When whitewater paddler Shannon Christy died training for the Great Falls Race in 2013, her best friend Adriene Levknecht felt she lost a significant part of herself.
Levknecht is an expert whitewater kayaker known around the world for her dual mastery of extreme creeking and international freestyle.
Her accomplishments include seven Green Race championship titles, third place in the 2013 freestyle kayaking world championships and this year’s Canoe & Kayak Female Paddler of the Year award.
But it may be the friendship and loss of Christy that has most shaped her life over the last three years, something Levknecht honored last month on July 11, the day of Christy’s death.
While some people place flowers on the grave, Levknecht chose to fill that day with trail running, paddling and mountain biking, sprinkled in with shenanigans and friends.
“It was a great day to remember what Shannon would have done every day of her life. She loved doing triple-sport days,” Levknecht said.
Here’s how she did it.
Step 1: Run up a steep mountain
“Snowy and I ran up Table Rock. We leave a ‘you are beautiful’ sticker up there every year,” Levknecht said. She and her fiancé and fellow paddler, Mark “Snowy” Robertson, sped up 3.6 miles with a 2,000-foot elevation change.
The trail runs through oak and hickory trees with scattered pines and hemlock before opening up to a granite dome, Table Rock Mountain (3,124 feet), overlooking mountain views in the northwest corner of South Carolina.
“Running is always the most painful for me, but she was so good at it," Levknecht said.
The “you are beautiful” sticker Levknecht stuck at the top of the trail is a message that has its roots in Chicago. What began as 100 original stickers in 2002 has since burgeoned to over 3 million placed around the world as a message to brighten someone’s day, “a way to remind ourselves that even when things aren’t going great, it’s ok.”
In the last three years, most of the whitewater community came to know that sticker as Christy’s signature from one she had on her helmet.
A photo taken during a multi-day trip on Idaho’s Middle Fork of the Salmon features that helmet and sticker, becoming her emblem, and hundreds of stickers like Levknecht’s have been placed around the country in her memory.
Steps 2 and 3: Paddle a hard river and enjoy some wine
Following their run, Robertson and Levknecht paddled down their home stretch of river, the Green Narrows. Paddling the Class V steep creek for over 10 years, Levknecht has nabbed first place seven times in the world-famous Green Narrows Race, earning her the title “Queen of the Green.”
Levknecht reflects on her runs with Christy as some of the best.
“The Green was one of the few rivers Shannon and I shared frequently, and it has always had a special place in both of our hearts,” Levknecht said. Among the memories is a time when they paddled it together at twice the normal flow, kicking the difficulty beyond what most paddlers would usually try running.
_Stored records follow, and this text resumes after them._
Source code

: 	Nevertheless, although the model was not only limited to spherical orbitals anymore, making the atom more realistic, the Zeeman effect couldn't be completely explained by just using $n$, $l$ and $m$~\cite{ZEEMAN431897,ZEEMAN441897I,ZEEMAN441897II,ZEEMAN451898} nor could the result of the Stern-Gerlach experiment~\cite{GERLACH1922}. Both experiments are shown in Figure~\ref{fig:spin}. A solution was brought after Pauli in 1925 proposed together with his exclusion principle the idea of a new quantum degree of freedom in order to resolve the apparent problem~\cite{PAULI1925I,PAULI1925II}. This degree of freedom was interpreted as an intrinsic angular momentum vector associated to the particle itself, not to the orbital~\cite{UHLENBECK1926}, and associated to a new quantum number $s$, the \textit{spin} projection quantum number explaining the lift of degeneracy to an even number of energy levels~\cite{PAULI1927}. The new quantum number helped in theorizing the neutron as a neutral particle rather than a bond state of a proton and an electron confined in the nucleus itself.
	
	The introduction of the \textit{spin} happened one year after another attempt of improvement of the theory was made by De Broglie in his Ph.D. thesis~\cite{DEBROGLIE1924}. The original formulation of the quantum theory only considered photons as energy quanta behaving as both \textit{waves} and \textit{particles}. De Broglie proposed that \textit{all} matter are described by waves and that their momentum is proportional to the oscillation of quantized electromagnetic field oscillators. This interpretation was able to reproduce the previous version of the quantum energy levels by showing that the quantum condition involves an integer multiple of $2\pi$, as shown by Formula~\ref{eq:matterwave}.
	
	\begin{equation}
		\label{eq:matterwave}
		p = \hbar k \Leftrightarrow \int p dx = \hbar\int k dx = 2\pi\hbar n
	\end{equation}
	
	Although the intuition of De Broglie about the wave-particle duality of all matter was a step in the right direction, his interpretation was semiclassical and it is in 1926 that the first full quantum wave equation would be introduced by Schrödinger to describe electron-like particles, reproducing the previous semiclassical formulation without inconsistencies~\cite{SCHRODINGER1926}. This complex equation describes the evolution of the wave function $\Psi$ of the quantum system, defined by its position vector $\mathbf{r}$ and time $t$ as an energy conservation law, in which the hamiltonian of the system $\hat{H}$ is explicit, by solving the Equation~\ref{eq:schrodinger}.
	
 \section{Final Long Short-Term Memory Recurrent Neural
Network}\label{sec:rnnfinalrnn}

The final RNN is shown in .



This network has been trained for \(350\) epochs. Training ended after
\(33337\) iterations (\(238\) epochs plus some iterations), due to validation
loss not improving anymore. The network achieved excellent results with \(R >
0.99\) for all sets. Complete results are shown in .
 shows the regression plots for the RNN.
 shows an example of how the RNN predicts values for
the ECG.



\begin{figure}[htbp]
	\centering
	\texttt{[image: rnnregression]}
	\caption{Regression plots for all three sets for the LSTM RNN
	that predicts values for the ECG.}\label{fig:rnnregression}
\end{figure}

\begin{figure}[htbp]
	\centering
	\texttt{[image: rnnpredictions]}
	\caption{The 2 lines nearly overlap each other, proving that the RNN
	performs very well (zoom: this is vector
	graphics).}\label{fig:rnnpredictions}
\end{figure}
“I routed her off of Sunshine, down the middle, without scouting. All I could hear behind me was giggles the whole time,” Shannon reflected.
“Snowy ran gorilla for the first time since October when he hurt his shoulder,” Levknecht said.
In celebration of his successful run and Christy’s life, they enjoyed the Outdoor Vino by Naked Winery. Levknecht added, “It’s a plastic bottle! Brilliant.”
Step 4: Head to the trails
Next came a 12-mile bike ride at DuPont State Recreational Forest, a friend joining them on the second half.
They rode two of the more than 70 rideable trails in the 10,400-acre forest, which is almost as famous for its world-class riding as it is for being a backdrop to the “Hunger Games” film in 2012.
“DuPont was close enough it made it a bit of a shorter day, and we love DuPont so much for its access ability and awesome trails,” Levknecht said.
Step 5: Celebrate
What better way to end an action-packed day than with the food, drinks and company Christy loved? Levknecht said theirs finished with beer and pizza and friends, a classic finale most all athletes would appreciate.
“These three sports are the ones that Shannon loved the most in her life,” Levknecht said. For her, the best way to honor her best friend, anyone, is to live the day with them in their memory, and she offered that advice to anyone who has lost someone they cherish.
“Find something you both enjoyed doing together, and do now it as much as you can,” she said.